Note: I deleted some of the JSON inside the array because I had > 7000 character limit.

It depends on how you want to search and aggregate on your data, but it looks to me like each of those objects in the array should be its own document inside Elasticsearch.

Yes, I agree, each one of those JSON { ... } objects have to be inside their own _source, but as we can see, they are all under one. How can I separate them? Any idea how to do this in Elasticsearch or Logstash?
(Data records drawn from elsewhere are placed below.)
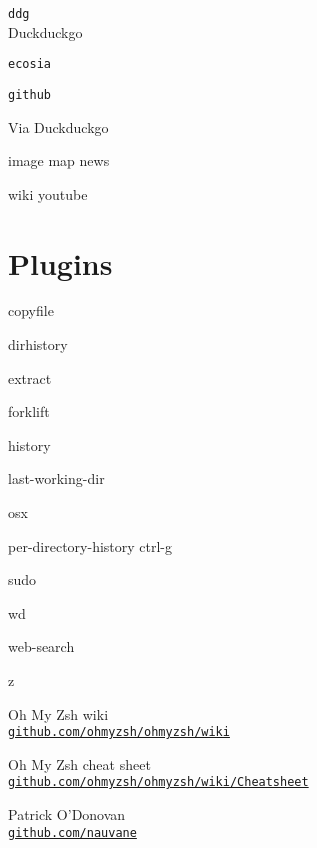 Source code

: \documentclass[a4paper,landscape,columns=3]{cheatsheet}
\newcommand{\code}{\texttt}
\newcommand{\codequiv}{\dsm}
\begin{document}
\code{ddg}\\
Duckduckgo

\code{ecosia}

\code{github}

Via Duckduckgo

\ttfamily

image \qquad map \qquad news

wiki \qquad youtube

\columnbreak

\section{Plugins}

copyfile

dirhistory 

extract

forklift

history

last-working-dir

osx

per-directory-history {\codequiv{(}}ctrl-g{\codequiv{)}}

sudo

wd

web-search 

z

\columnbreak

\sffamily

Oh My Zsh wiki\\
{\code{\href{https://github.com/ohmyzsh/ohmyzsh/wiki}{github.com/ohmyzsh/ohmyzsh/wiki}}}

\sffamily

Oh My Zsh cheat sheet\\
{\code{\href{https://github.com/ohmyzsh/ohmyzsh/wiki/Cheatsheet}{github.com/ohmyzsh/ohmyzsh/wiki/Cheatsheet}}}

Patrick O'Donovan\\
{\code{\href{https://github.com/nauvane}{github.com/nauvane}}}
\end{document}

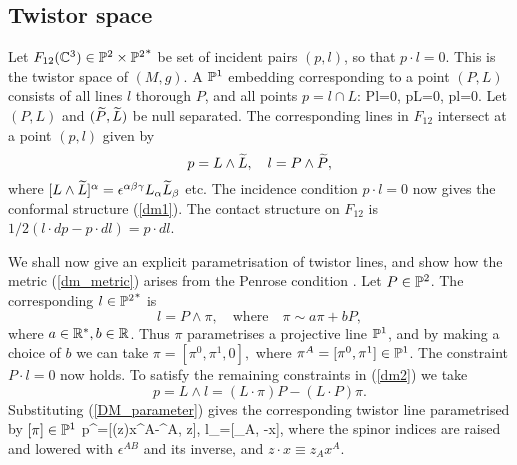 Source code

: \subsection{Twistor space}
\label{twist_SSS}
Let $F_{12}(\mathbb{C}^3)\in \mathbb{P}^2\times {\mathbb{P}^2}^*$ be set of incident pairs 
$(p, l)$, so that $p\cdot l=0$. This is the twistor space of $(M, g)$.
A $\mathbb{P}^1$ embedding corresponding to a point $(P, L)$
consists of all lines $l$ thorough $P$, and all points
$p=l\cap L$:
\be
\label{dm2}
P\cdot l=0, \quad p\cdot L=0, \quad p\cdot l=0.
\ee
Let $(P, L)$ and $(\widetilde{P}, \widetilde{L})$ be null separated. The corresponding lines in $F_{12}$
intersect at a point $(p, l)$ given by
\[
p=L\wedge \widetilde{L}, \quad l=P\wedge \widetilde{P},
\]
where $[L\wedge\widetilde{L}]^{\alpha}=\epsilon^{\alpha\beta\gamma}L_{\alpha}\widetilde{L}_{\beta}$ etc.
The incidence condition $p\cdot l=0$ now gives the conformal structure
(\ref{dm1}). The contact structure on $F_{12}$ is $1/2(l\cdot dp-p\cdot dl)=p\cdot dl$.

We shall now give an explicit parametrisation of twistor lines, and show how 
the metric (\ref{dm_metric}) arises from the Penrose condition 
\cite{penrose, ward}.
Let $P\in \mathbb{P}^2$. The corresponding $l\in {\mathbb{P}^2}^*$ is
\[
l=P\wedge \pi, \quad \mbox{where}\quad  \pi\sim a\pi+b P,
\]
where $a\in \mathbb{R}^*, b\in \mathbb{R}$. Thus $\pi$ parametrises a projective line $\mathbb{P}^1$,
and by making a choice of $b$ we can take
$
\pi=[\pi^0, \pi^1, 0], 
$ where $\pi^A=[\pi^0, \pi^1]\in \mathbb{P}^1$. The constraint $P\cdot l=0$ now holds.
To satisfy the remaining constraints in (\ref{dm2}) we take
\[
p=L\wedge l=(L\cdot\pi)P-(L\cdot P)\pi.
\]
Substituting (\ref{DM_parameter}) gives 
the corresponding twistor line parametrised by $[\pi]\in\mathbb{P}^1$ 
\be
\label{sl3curves}
p^{\alpha}=[(z\cdot \pi)x^A-\pi^A, z\cdot \pi], \quad l_\alpha=[\pi_A, -\pi\cdot x],
\ee
where the spinor indices are raised and lowered with $\epsilon^{AB}$ and its inverse, and  $z\cdot x\equiv z_Ax^A$.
Preferrably Logstash.

I'm not a wiz with logstash, so I've moved this thread over to the Logstash forum where someone with more ingest experience can take a look.

In logstash

split { field => "values" }

will create a new event for every entry in the array [values].

1 Like

@Badger, thank you hero!

This fixed my issue :slight_smile:

Solution:

filter{
ruby {
  code => '
    a = []
    event.get("d").each { |x|
      h = {}
      h["release"] = x["commit"]
      h["timestamp"] = x["created_at"]
      h["machineId"] = x["belongs_to__application"]["__id"]
      a << h
    }
    event.set("message", a)
  '
  remove_field => ["d"]
}

split { 
  field => "message" 
}
}

This topic was automatically closed 28 days after the last reply. New replies are no longer allowed.